### DATA TO USE
▬▬▬

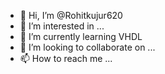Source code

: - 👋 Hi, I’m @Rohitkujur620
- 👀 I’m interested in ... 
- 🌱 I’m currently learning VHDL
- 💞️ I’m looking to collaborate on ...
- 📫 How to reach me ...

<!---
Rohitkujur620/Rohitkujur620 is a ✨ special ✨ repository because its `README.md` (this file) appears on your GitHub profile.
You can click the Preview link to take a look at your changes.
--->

▬▬▬

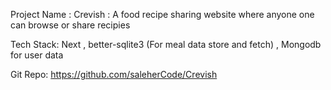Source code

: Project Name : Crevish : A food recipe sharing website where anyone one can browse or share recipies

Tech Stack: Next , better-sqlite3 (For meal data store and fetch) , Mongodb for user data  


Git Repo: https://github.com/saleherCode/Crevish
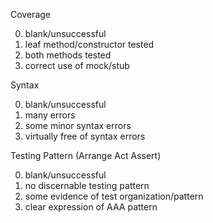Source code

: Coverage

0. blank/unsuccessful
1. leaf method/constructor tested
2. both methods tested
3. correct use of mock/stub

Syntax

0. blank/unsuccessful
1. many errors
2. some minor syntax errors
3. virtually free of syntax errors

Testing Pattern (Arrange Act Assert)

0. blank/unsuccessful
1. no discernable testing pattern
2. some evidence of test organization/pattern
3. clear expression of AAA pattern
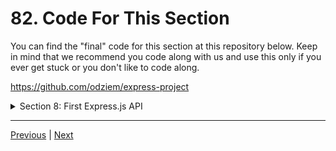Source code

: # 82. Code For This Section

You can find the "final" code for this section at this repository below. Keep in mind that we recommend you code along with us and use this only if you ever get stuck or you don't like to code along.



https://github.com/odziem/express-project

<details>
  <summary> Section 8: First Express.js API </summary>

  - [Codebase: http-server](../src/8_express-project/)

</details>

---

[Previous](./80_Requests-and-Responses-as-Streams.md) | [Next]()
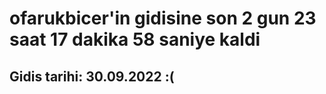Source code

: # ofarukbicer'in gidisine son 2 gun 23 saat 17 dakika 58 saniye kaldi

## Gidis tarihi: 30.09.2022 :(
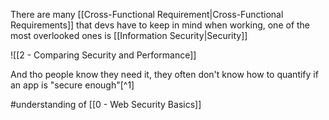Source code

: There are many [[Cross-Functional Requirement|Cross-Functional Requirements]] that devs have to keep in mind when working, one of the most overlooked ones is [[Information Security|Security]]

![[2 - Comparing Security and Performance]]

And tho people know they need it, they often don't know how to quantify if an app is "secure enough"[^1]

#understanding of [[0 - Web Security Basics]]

▬▬▬

### ABOUT THIS EXERCISE
For the material above, give again only the lines starting at the line that contains "You can find" and ending at the line that contains "Security and Performance]]". Pictures do not belong in the copy.

### EXERCISE RESULT
You can find the "final" code for this section at this repository below. Keep in mind that we recommend you code along with us and use this only if you ever get stuck or you don't like to code along.



https://github.com/odziem/express-project

<details>
  <summary> Section 8: First Express.js API </summary>

  - [Codebase: http-server](../src/8_express-project/)

</details>

---

[Previous](./80_Requests-and-Responses-as-Streams.md) | [Next]()
Source code

: # ofarukbicer'in gidisine son 2 gun 23 saat 17 dakika 58 saniye kaldi

## Gidis tarihi: 30.09.2022 :(
Source code

: There are many [[Cross-Functional Requirement|Cross-Functional Requirements]] that devs have to keep in mind when working, one of the most overlooked ones is [[Information Security|Security]]

![[2 - Comparing Security and Performance]]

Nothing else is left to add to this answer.